(Stored data entries)

↓↓↓

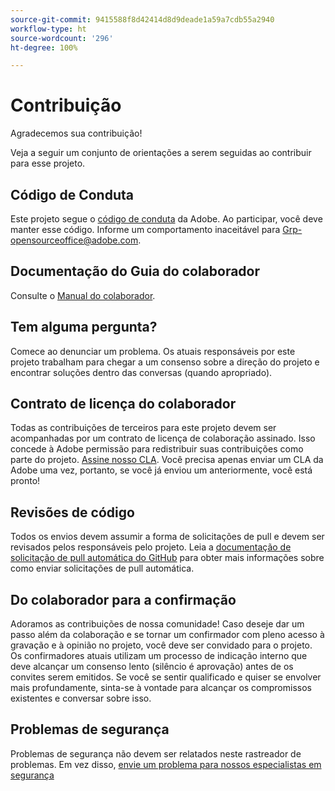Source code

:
```yaml
---
source-git-commit: 9415588f8d42414d8d9deade1a59a7cdb55a2940
workflow-type: ht
source-wordcount: '296'
ht-degree: 100%

---
```

# Contribuição

Agradecemos sua contribuição!

Veja a seguir um conjunto de orientações a serem seguidas ao contribuir para esse projeto.

## Código de Conduta

Este projeto segue o [código de conduta](code-of-conduct.md) da Adobe. Ao participar,
você deve manter esse código. Informe um comportamento inaceitável para
[Grp-opensourceoffice@adobe.com](mailto:Grp-opensourceoffice@adobe.com).

## Documentação do Guia do colaborador

Consulte o [Manual do colaborador](https://docs.adobe.com/content/help/pt-BR/contributor/contributor-guide/introduction.html).

## Tem alguma pergunta?

Comece ao denunciar um problema. Os atuais responsáveis por este projeto trabalham para chegar
a um consenso sobre a direção do projeto e encontrar soluções dentro das conversas 
(quando apropriado).

## Contrato de licença do colaborador

Todas as contribuições de terceiros para este projeto devem ser acompanhadas por um contrato de licença
de colaboração assinado. Isso concede à Adobe permissão para redistribuir suas contribuições
como parte do projeto. [Assine nosso CLA](http://opensource.adobe.com/cla.html). Você
precisa apenas enviar um CLA da Adobe uma vez, portanto, se você já enviou um anteriormente,
você está pronto!

## Revisões de código

Todos os envios devem assumir a forma de solicitações de pull
e devem ser revisados pelos responsáveis pelo projeto. Leia a [documentação de solicitação de pull automática do GitHub](https://help.github.com/articles/about-pull-requests/)
para obter mais informações sobre como enviar solicitações de pull automática.

<!--
Lastly, please follow the [pull request template](PULL_REQUEST_TEMPLATE.md) when
submitting a pull request!
-->

## Do colaborador para a confirmação

Adoramos as contribuições de nossa comunidade! Caso deseje dar um passo além da colaboração
e se tornar um confirmador com pleno acesso à gravação e à opinião no projeto, você
deve ser convidado para o projeto. Os confirmadores atuais utilizam um processo de indicação interno
que deve alcançar um consenso lento (silêncio é aprovação) antes
de os convites serem emitidos. Se você se sentir qualificado e quiser se envolver mais profundamente,
sinta-se à vontade para alcançar os compromissos existentes e conversar sobre isso.

## Problemas de segurança

Problemas de segurança não devem ser relatados neste rastreador de problemas. Em vez disso, [envie um problema para nossos especialistas em segurança](https://helpx.adobe.com/br/security/alertus.html)
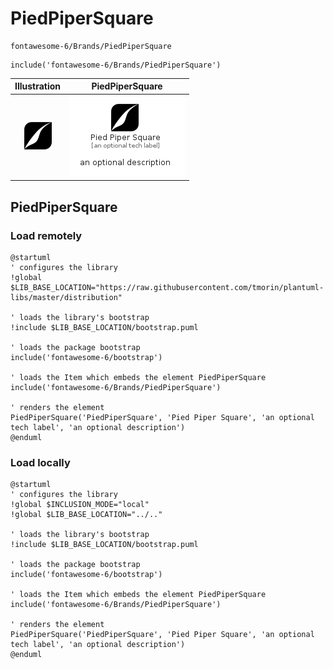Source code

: # PiedPiperSquare


```text
fontawesome-6/Brands/PiedPiperSquare
```

```text
include('fontawesome-6/Brands/PiedPiperSquare')
```



| Illustration | PiedPiperSquare |
| :---: | :---: |
| ![illustration for Illustration](../../fontawesome-6/Brands/PiedPiperSquare.png) | ![illustration for PiedPiperSquare](../../fontawesome-6/Brands/PiedPiperSquare.Local.png) |




## PiedPiperSquare

### Load remotely
```plantuml
@startuml
' configures the library
!global $LIB_BASE_LOCATION="https://raw.githubusercontent.com/tmorin/plantuml-libs/master/distribution"

' loads the library's bootstrap
!include $LIB_BASE_LOCATION/bootstrap.puml

' loads the package bootstrap
include('fontawesome-6/bootstrap')

' loads the Item which embeds the element PiedPiperSquare
include('fontawesome-6/Brands/PiedPiperSquare')

' renders the element
PiedPiperSquare('PiedPiperSquare', 'Pied Piper Square', 'an optional tech label', 'an optional description')
@enduml
```

### Load locally
```plantuml
@startuml
' configures the library
!global $INCLUSION_MODE="local"
!global $LIB_BASE_LOCATION="../.."

' loads the library's bootstrap
!include $LIB_BASE_LOCATION/bootstrap.puml

' loads the package bootstrap
include('fontawesome-6/bootstrap')

' loads the Item which embeds the element PiedPiperSquare
include('fontawesome-6/Brands/PiedPiperSquare')

' renders the element
PiedPiperSquare('PiedPiperSquare', 'Pied Piper Square', 'an optional tech label', 'an optional description')
@enduml
```


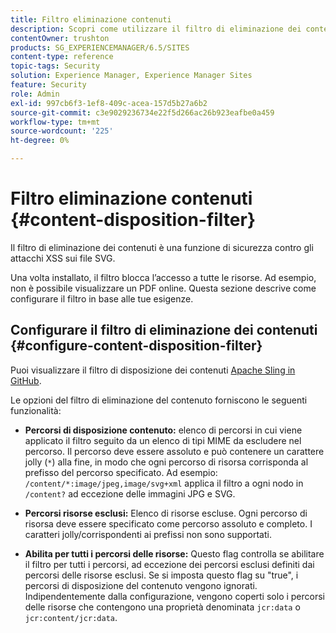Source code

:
 ```yaml
---
title: Filtro eliminazione contenuti
description: Scopri come utilizzare il filtro di eliminazione dei contenuti per prevenire gli attacchi XSS.
contentOwner: trushton
products: SG_EXPERIENCEMANAGER/6.5/SITES
content-type: reference
topic-tags: Security
solution: Experience Manager, Experience Manager Sites
feature: Security
role: Admin
exl-id: 997cb6f3-1ef8-409c-acea-157d5b27a6b2
source-git-commit: c3e9029236734e22f5d266ac26b923eafbe0a459
workflow-type: tm+mt
source-wordcount: '225'
ht-degree: 0%

---
```


# Filtro eliminazione contenuti {#content-disposition-filter}

Il filtro di eliminazione dei contenuti è una funzione di sicurezza contro gli attacchi XSS sui file SVG.

Una volta installato, il filtro blocca l’accesso a tutte le risorse. Ad esempio, non è possibile visualizzare un PDF online. Questa sezione descrive come configurare il filtro in base alle tue esigenze.

## Configurare il filtro di eliminazione dei contenuti {#configure-content-disposition-filter}

Puoi visualizzare il filtro di disposizione dei contenuti [Apache Sling in GitHub](https://github.com/apache/sling-org-apache-sling-security/blob/master/src/main/java/org/apache/sling/security/impl/ContentDispositionFilterConfiguration.java).

Le opzioni del filtro di eliminazione del contenuto forniscono le seguenti funzionalità:

* **Percorsi di disposizione contenuto:** elenco di percorsi in cui viene applicato il filtro seguito da un elenco di tipi MIME da escludere nel percorso. Il percorso deve essere assoluto e può contenere un carattere jolly (`*`) alla fine, in modo che ogni percorso di risorsa corrisponda al prefisso del percorso specificato. Ad esempio: `/content/*:image/jpeg,image/svg+xml` applica il filtro a ogni nodo in `/content?` ad eccezione delle immagini JPG e SVG.

* **Percorsi risorse esclusi:** Elenco di risorse escluse. Ogni percorso di risorsa deve essere specificato come percorso assoluto e completo. I caratteri jolly/corrispondenti ai prefissi non sono supportati.

* **Abilita per tutti i percorsi delle risorse:** Questo flag controlla se abilitare il filtro per tutti i percorsi, ad eccezione dei percorsi esclusi definiti dai percorsi delle risorse esclusi. Se si imposta questo flag su &quot;true&quot;, i percorsi di disposizione del contenuto vengono ignorati. Indipendentemente dalla configurazione, vengono coperti solo i percorsi delle risorse che contengono una proprietà denominata `jcr:data` o `jcr:content/jcr:data`.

↑↑↑

→ About this task:
Return every line above where "solicitações" appears.

→ Exercise answer:
Todos os envios devem assumir a forma de solicitações de pull
para obter mais informações sobre como enviar solicitações de pull automática.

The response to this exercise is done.